Although different circumstances led us to this middle place, I felt like I could relate in many ways to Winner. In the introduction she writes:
“Whether you feel a wrenching anguish or simply a kind of distracted listlessness, the middle looks unfamiliar when you get there. The assumptions and habits that sustained you in your faith life in earlier years no longer seem to hold you. A God who was once close seems somehow farther away, maybe in hiding....This book is about the time when the things you thought you knew about the spiritual life turn out not to suffice for the life you are actually living.”
I find myself in a middle place like the one she describes. I have come to question many of the assumptions and habits that have sustained my faith life over the years. I have lost the sense of certainty that I once had about many things. Sometimes I feel I have more doubts and questions than I have answers. Sometimes I'm tempted to leave the whole thing and go seek a different path.
But like Winner, I'm not ready to abandon it all. I'm not ready to give up on this thing called faith. God may often seem distant and hidden, but I still experience moments when God's presence does actually seem real and near. More than any sense of God's presence though, I hold on to this faith because it still strikes me as the best answer I've found. As Winner says elsewhere in the introduction:
“In those same moments of strained belief, of now knowing where or if God is, it has also seemed that the Christian story keeps explaining who and where I am better than any story I know.” (emphasis mine)

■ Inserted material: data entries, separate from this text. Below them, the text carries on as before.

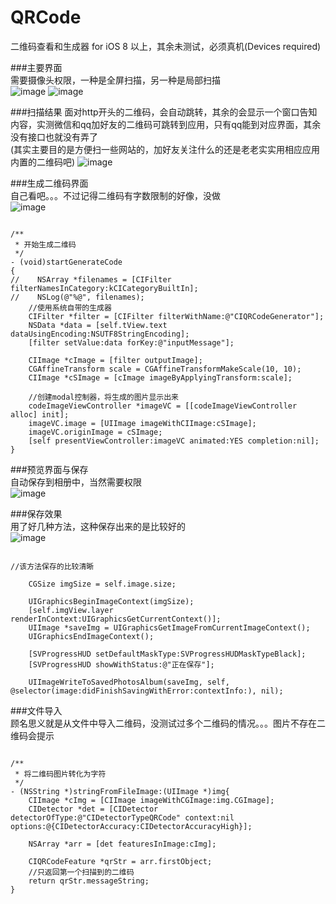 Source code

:# QRCode
二维码查看和生成器 for iOS 8 以上，其余未测试，必须真机(Devices required)

###主要界面  
需要摄像头权限，一种是全屏扫描，另一种是局部扫描  
![image](https://github.com/spxvszero/QRCode/blob/master/imgIntroduce/1.png)
![image](https://github.com/spxvszero/QRCode/blob/master/imgIntroduce/2.png)
  
###扫描结果 
面对http开头的二维码，会自动跳转，其余的会显示一个窗口告知内容，实测微信和qq加好友的二维码可跳转到应用，只有qq能到对应界面，其余没有接口也就没有弄了  
(其实主要目的是方便扫一些网站的，加好友关注什么的还是老老实实用相应应用内置的二维码吧)
![image](https://github.com/spxvszero/QRCode/blob/master/imgIntroduce/3.png)  
  
###生成二维码界面  
自己看吧。。。不过记得二维码有字数限制的好像，没做  
![image](https://github.com/spxvszero/QRCode/blob/master/imgIntroduce/4.png)  
<pre><code>
/**
 * 开始生成二维码
 */
- (void)startGenerateCode
{
//    NSArray *filenames = [CIFilter filterNamesInCategory:kCICategoryBuiltIn];
//    NSLog(@"%@", filenames);
    //使用系统自带的生成器
    CIFilter *filter = [CIFilter filterWithName:@"CIQRCodeGenerator"];
    NSData *data = [self.tView.text dataUsingEncoding:NSUTF8StringEncoding];
    [filter setValue:data forKey:@"inputMessage"];
    
    CIImage *cImage = [filter outputImage];
    CGAffineTransform scale = CGAffineTransformMakeScale(10, 10);
    CIImage *cSImage = [cImage imageByApplyingTransform:scale];
    
    //创建modal控制器，将生成的图片显示出来
    codeImageViewController *imageVC = [[codeImageViewController alloc] init];
    imageVC.image = [UIImage imageWithCIImage:cSImage];
    imageVC.originImage = cSImage;
    [self presentViewController:imageVC animated:YES completion:nil];
}
</code></pre>
  
###预览界面与保存  
自动保存到相册中，当然需要权限  
![image](https://github.com/spxvszero/QRCode/blob/master/imgIntroduce/5.png)  
  
###保存效果  
用了好几种方法，这种保存出来的是比较好的  
![image](https://github.com/spxvszero/QRCode/blob/master/imgIntroduce/6.png) 
<pre><code>
//该方法保存的比较清晰
    
    CGSize imgSize = self.image.size;
    
    UIGraphicsBeginImageContext(imgSize);
    [self.imgView.layer renderInContext:UIGraphicsGetCurrentContext()];
    UIImage *saveImg = UIGraphicsGetImageFromCurrentImageContext();
    UIGraphicsEndImageContext();
    
    [SVProgressHUD setDefaultMaskType:SVProgressHUDMaskTypeBlack];
    [SVProgressHUD showWithStatus:@"正在保存"];
    
    UIImageWriteToSavedPhotosAlbum(saveImg, self, @selector(image:didFinishSavingWithError:contextInfo:), nil);
</code></pre>
  
###文件导入  
顾名思义就是从文件中导入二维码，没测试过多个二维码的情况。。。图片不存在二维码会提示  
<pre><code>
/**
 * 将二维码图片转化为字符
 */
- (NSString *)stringFromFileImage:(UIImage *)img{
    CIImage *cImg = [CIImage imageWithCGImage:img.CGImage];
    CIDetector *det = [CIDetector detectorOfType:@"CIDetectorTypeQRCode" context:nil options:@{CIDetectorAccuracy:CIDetectorAccuracyHigh}];
    
    NSArray *arr = [det featuresInImage:cImg];
    
    CIQRCodeFeature *qrStr = arr.firstObject;
    //只返回第一个扫描到的二维码
    return qrStr.messageString;
}
</code></pre>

Why do I keep going to church when I often feel frustrated and out of place there? Why do I continue to pick up my Bible and read it, even though it often passes across my eyes as so much ink on paper? Why do I still attempt to pray when I feel little motivation to do so? Because of all the answers to the life's deepest questions that I have read about or encountered, the Christian one still makes the most sense and still offers the best explanation of any. Perhaps most importantly of all, the Christian message offers hope, hope for me, hope for the world, hope for the future.
At a conference I recently attended, and often these days in the Sunday morning service, I find myself singing the songs as a prayer, more as a statement of what I want to believe than what I can say with certain conviction that I do believe. Some might say that I have lost my faith. I would disagree. I have not abandoned my faith in Jesus Christ. However, I am rediscovering here in a middle place in my life what this faith means and what it looks like in daily life. I will close today with one final citation from Winner, who captures this thought quite expertly.
“On any given morning, I might not be able to list for you the facts I know about God. But I can tell you what I wish to commit myself to, what I want for the foundation of my life, how I want to see. When I stand with the faithful at Holy Comforter and declare that we believe in one God...I am saying, Let this be my scaffolding. Let this be the place I work, struggle, play, rest. I commit myself to this.”